An update on the European Bigpicture project
Background: Many promising results have been shown for the application of artificial intelligence (AI) in histopathology, and we are seemingly very close to the widespread introduction of these techniques into routine workflows. This is witnessed, for example, by the large increase in companies focusing on developing AI for pathology. Still, several hurdles have so far hindered the adoption of AI. One important factor is that the quality of the AI solutions may not always be as good as we would like, which often boils down to limited generalizability: the AI works well on data that are sufficiently similar to the data it was developed with but shows decreased performance on new data. This problem may be mitigated by having very large and heterogenous data sets for AI training and validation, collected from heterogeneous sources. However, collecting such data sets is challenging, for technical, financial, ethical, and legal reasons.

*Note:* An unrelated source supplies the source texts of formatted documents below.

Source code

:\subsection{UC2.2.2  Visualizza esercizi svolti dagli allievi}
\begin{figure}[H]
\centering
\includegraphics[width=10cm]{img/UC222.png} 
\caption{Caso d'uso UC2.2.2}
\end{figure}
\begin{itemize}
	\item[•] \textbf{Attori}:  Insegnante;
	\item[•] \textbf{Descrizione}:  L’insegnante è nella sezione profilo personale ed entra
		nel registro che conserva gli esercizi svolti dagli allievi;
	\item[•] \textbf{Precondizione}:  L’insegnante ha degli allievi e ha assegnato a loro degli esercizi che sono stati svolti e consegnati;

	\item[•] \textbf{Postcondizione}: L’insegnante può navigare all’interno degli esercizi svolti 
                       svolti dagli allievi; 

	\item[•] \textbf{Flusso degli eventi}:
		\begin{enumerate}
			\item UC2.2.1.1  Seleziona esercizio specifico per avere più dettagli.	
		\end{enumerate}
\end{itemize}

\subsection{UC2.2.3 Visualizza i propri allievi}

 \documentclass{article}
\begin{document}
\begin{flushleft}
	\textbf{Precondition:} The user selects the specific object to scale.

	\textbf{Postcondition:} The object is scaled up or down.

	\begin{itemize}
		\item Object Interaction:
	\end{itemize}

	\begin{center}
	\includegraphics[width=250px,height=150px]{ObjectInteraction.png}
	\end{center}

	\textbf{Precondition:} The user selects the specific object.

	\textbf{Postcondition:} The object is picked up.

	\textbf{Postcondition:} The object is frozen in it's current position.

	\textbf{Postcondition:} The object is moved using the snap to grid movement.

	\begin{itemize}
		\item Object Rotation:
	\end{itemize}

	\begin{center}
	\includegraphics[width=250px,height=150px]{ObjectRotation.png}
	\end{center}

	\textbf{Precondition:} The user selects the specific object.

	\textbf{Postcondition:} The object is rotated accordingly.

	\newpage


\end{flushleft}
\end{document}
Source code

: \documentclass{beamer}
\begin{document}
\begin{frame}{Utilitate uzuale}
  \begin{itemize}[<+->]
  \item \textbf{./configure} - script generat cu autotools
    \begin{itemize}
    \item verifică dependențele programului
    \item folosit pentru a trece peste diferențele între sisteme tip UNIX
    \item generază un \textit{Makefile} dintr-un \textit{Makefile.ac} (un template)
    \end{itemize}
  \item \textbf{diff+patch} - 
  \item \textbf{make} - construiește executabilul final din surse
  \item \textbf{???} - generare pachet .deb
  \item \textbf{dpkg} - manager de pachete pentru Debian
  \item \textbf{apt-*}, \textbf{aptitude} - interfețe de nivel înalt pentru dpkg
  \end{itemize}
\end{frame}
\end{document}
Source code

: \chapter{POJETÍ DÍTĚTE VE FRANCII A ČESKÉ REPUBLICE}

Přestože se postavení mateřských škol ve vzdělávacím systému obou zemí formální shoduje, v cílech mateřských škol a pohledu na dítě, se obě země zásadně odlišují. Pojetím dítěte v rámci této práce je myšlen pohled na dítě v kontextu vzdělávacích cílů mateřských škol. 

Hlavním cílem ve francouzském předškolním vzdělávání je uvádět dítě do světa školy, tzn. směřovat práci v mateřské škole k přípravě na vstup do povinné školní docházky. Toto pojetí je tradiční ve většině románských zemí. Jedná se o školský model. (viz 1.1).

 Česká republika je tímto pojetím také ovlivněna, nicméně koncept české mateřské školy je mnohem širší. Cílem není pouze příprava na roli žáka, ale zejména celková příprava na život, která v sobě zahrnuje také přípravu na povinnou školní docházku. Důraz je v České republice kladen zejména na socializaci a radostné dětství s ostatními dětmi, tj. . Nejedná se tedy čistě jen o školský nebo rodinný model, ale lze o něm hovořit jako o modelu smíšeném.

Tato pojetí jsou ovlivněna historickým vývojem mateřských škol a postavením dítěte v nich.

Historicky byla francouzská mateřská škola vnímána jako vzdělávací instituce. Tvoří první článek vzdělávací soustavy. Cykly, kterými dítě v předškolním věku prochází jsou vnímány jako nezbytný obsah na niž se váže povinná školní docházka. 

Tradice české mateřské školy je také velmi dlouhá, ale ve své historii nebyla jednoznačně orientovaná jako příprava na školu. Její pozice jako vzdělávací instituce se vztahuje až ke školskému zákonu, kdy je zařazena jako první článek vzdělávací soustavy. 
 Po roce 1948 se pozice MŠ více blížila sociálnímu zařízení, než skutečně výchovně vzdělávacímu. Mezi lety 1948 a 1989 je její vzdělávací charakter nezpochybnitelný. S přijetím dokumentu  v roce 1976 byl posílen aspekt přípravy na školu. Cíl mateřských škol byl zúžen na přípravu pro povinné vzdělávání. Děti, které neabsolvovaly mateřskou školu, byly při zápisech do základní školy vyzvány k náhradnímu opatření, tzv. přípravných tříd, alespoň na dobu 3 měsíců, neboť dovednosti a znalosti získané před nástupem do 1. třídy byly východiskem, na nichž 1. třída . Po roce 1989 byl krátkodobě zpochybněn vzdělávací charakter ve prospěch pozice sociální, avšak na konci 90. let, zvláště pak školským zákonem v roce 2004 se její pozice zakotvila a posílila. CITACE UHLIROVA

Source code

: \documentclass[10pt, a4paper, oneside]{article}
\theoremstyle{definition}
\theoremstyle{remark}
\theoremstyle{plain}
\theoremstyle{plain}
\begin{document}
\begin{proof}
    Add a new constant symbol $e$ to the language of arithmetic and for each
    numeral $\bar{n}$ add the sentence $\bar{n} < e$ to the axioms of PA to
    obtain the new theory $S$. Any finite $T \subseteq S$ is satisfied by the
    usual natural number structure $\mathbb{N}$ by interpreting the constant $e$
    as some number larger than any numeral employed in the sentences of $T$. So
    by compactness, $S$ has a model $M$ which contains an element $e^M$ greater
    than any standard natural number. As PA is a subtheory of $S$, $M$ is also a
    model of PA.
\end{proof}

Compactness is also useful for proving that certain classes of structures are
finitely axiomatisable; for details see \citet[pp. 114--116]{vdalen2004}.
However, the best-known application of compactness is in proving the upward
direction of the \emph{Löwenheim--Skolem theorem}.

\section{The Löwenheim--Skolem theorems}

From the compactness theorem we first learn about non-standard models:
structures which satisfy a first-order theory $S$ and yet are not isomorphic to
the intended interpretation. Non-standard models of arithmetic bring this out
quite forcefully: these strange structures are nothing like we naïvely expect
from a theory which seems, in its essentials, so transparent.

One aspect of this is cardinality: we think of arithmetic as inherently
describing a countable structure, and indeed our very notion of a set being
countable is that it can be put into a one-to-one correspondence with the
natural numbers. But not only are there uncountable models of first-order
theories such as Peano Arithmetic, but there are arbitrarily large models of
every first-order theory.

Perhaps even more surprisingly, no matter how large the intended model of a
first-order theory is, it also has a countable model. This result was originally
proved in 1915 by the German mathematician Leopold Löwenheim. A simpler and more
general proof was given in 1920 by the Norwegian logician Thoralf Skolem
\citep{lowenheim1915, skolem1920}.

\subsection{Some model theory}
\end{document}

Methods: We developed the Bigpicture consortium, which aims to establish an EU-wide repository of whole slide images (WSI) with associated meta-data. The project will focus on setting up the required infrastructure (hard- and software), the collection of 3 million WSI’s from (pre-)clinical studies, development of guidelines for collecting data and making these available in a legal and ethical manner, and development of generic AI algorithms. The project is funded by the EU under the Innovative Medicines Initiative (IMI) program and started February 2021.
Results: The Bigpicture consortium consists of 45 parties, including academic centers, large pharmaceutical companies, small and medium-sized enterprises, and regulatory bodies. At this time, a first version of the repository has been developed and is in operation. New features will be added as requested by users. The first pilot data sets have been collected and included in the Bigpicture repository. AI developers in the project have been able to access data sets and train AI models using these data. A draft data sharing agreement was established, which will expectedly be finalized and agreed upon in Q4/2023. On the technical side, tools were developed to convert WSI’s into a standardized DICOM format, and to automatically extract data from diverse image management systems, as being in use at different partners' medical centers. Also, generic AI technology was developed for training of AI models in a weakly supervised manner.
Conclusion: The Bigpicture project is well underway to establish an ecosystem in which value is created by connecting the different stakeholders in the AI pathology domain. It will ensure access to data and AI solutions in a legally and ethically compliant environment, facilitating creation and adoption of innovative pathology diagnostics.
Objectives:
- Understand the relevance of having access to large, diverse data sets for AI development
- Understand the setup and progress within the Bigpicture project
Presented by:
Jeroen van der Laak, PhD
Professor
Radboud University Medical Center
Jeroen van der Laak is associate professor of computational Pathology at the Pathology department of Radboud University Medical Center in Nijmegen, Netherlands and guest professor at the Center for Medical Image Science and Visualization in Linköping, Sweden. His research focuses on the use of AI for digitized histopathological images. His group was among the first to show the potential of AI for analysis of whole slide images. Further research focused on AI improvements to increase robustness and accuracy, and on AI application for diverse tasks, developing models for analysis of breast and colorectal cancer and for renal transplant biopsies. In 2016 and 2017, he coordinated the CAMELYON grand challenges. He is member of the board of directors of DPA and is leading the ‘AI in Pathology’ taskforce of the European Society of Pathology and is coordinator of the Bigpicture project. Dr van der Laak is USCAP Nathan Kaufman laureate 2019.